Whereas 1980s baseball and cultural icon Fernando Valenzuela was treated like royalty, even as his arm wore down, 1990s baseball and cultural icon Hideo Nomo was booed mercilessly when he stumbled to an 8.25 ERA in 2004. Others treat ex-Dodgers heroes like Shawn Green and Mike Piazza as if they were traitors, when all they did was have the temerity to get traded against their will.

And while everyone recalls Milton Bradley slamming a plastic bottle in the outfield stands near the feet of a fan, few remember that Bradley only had access to the bottle because someone in attendance at Dodger Stadium had flung it at him.

So while it's true that Bonds will get some scattered cheers even if he breaks Hank Aaron's record on a road trip -- from expatriate Giants fans as well as those who feel Bonds has been excessively persecuted -- the tension of the moment might be unlike anything baseball has witnessed before. It's the kind of test that if one person fails, everyone fails.

Beer will have been sold to fans who believe that Bonds has ripped the fabric of the game -- and in the process, ripped out their own hearts. Some of these people might spit on Bonds if they had the chance and the courage. Instead, from their sanctuary in the stands, they might be looking for things to throw. (In an incident that could only happen on an evil version of The Simpsons, if Bonds breaks the record at Dodger Stadium on Thursday, 50,000 Russell Martin bobblehead dolls could be used as projectiles.)

If it's alarmist to suggest that something truly ugly could happen, better to make a preemptive appeal to fans to keep their cool, even if they don't need reminding. Even if a boo is all anyone intends.

But what of the boos?

I'll go on record as saying I'm not a booer. I can't say I've never booed at a game, but it's not intrinsic to my baseball experience. I know sports are supposed to be an outlet for aggression, but I just feel that we've got enough aggression in our culture already.

Ultimately, my ambivalence toward Bonds -- he's a jerk, but he's still a great hitter; he used something, but so have so many other hitters and pitchers -- inclines me to greet Bonds' record-setting home run with silence if it happens when I'm at the ballpark Tuesday. It's hard for me to see Bonds singled out for derision when other illegal substance users continue their careers without any grief at all.

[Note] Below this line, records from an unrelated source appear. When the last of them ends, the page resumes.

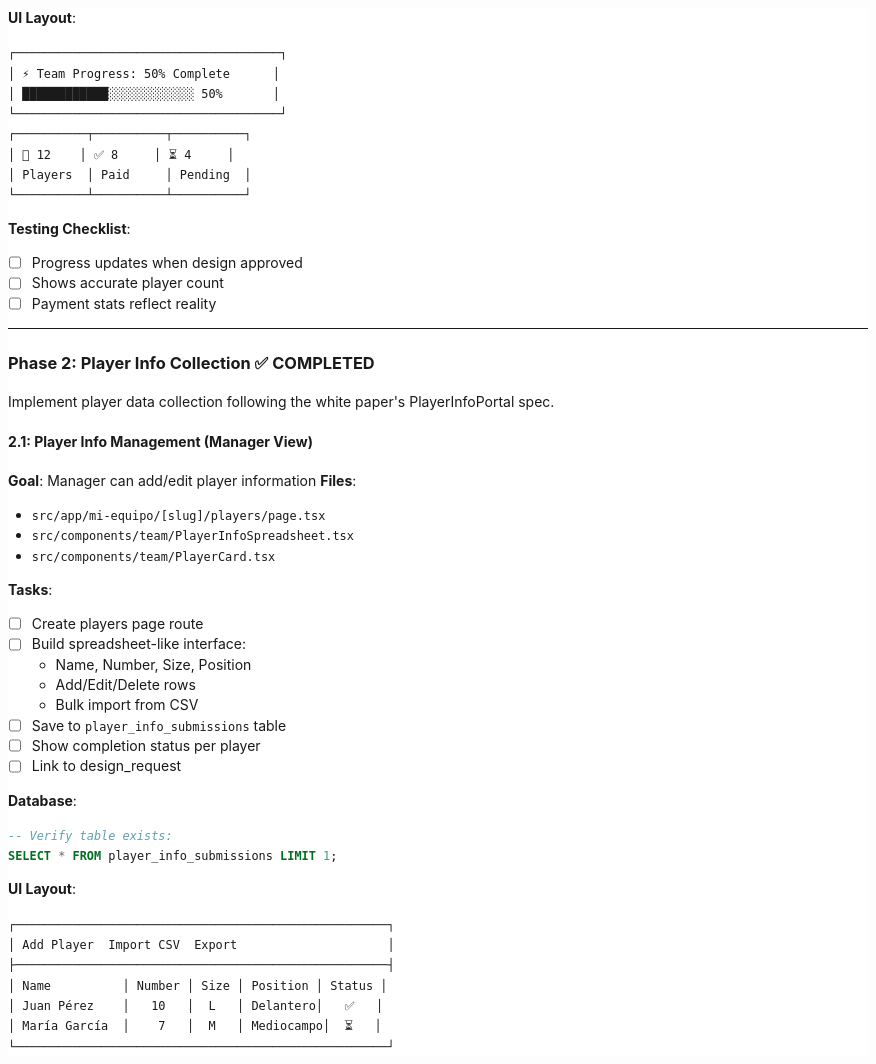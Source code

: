 **UI Layout**:
```
┌─────────────────────────────────────┐
│ ⚡ Team Progress: 50% Complete      │
│ ████████████░░░░░░░░░░░░ 50%       │
└─────────────────────────────────────┘
┌──────────┬──────────┬──────────┐
│ 👥 12    │ ✅ 8     │ ⏳ 4     │
│ Players  │ Paid     │ Pending  │
└──────────┴──────────┴──────────┘
```

**Testing Checklist**:
- [ ] Progress updates when design approved
- [ ] Shows accurate player count
- [ ] Payment stats reflect reality

---

### **Phase 2: Player Info Collection** ✅ COMPLETED

Implement player data collection following the white paper's PlayerInfoPortal spec.

#### 2.1: Player Info Management (Manager View)
**Goal**: Manager can add/edit player information
**Files**:
- `src/app/mi-equipo/[slug]/players/page.tsx`
- `src/components/team/PlayerInfoSpreadsheet.tsx`
- `src/components/team/PlayerCard.tsx`

**Tasks**:
- [ ] Create players page route
- [ ] Build spreadsheet-like interface:
  - Name, Number, Size, Position
  - Add/Edit/Delete rows
  - Bulk import from CSV
- [ ] Save to `player_info_submissions` table
- [ ] Show completion status per player
- [ ] Link to design_request

**Database**:
```sql
-- Verify table exists:
SELECT * FROM player_info_submissions LIMIT 1;
```

**UI Layout**:
```
┌────────────────────────────────────────────────────┐
│ Add Player  Import CSV  Export                     │
├────────────────────────────────────────────────────┤
│ Name          │ Number │ Size │ Position │ Status │
│ Juan Pérez    │   10   │  L   │ Delantero│   ✅   │
│ María García  │    7   │  M   │ Mediocampo│  ⏳   │
└────────────────────────────────────────────────────┘
```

Gunn said that if he were a witness to No. 756, he'd react "the same way I reacted when I saw the Red Sox in person as they beat my beloved Cards in '04 -- I felt somewhat honored to be there, as a witness to history and all that, but inside I died a little."

At the same time, if people boo Bonds as he circles the Dodger Stadium basepaths, I've come to realize I'll understand. Because booing, which seems so simple and basic at first, is really much more complicated. Some will boo because of steroids, some will boo because Bonds is a Giant in enemy territory, some will boo because Bonds is just plain obnoxious.

Mostly, people will boo because they can. And so even if the Bonds boos live on in posterity -- if boos are all there are -- we probably shouldn't get too worked up over it.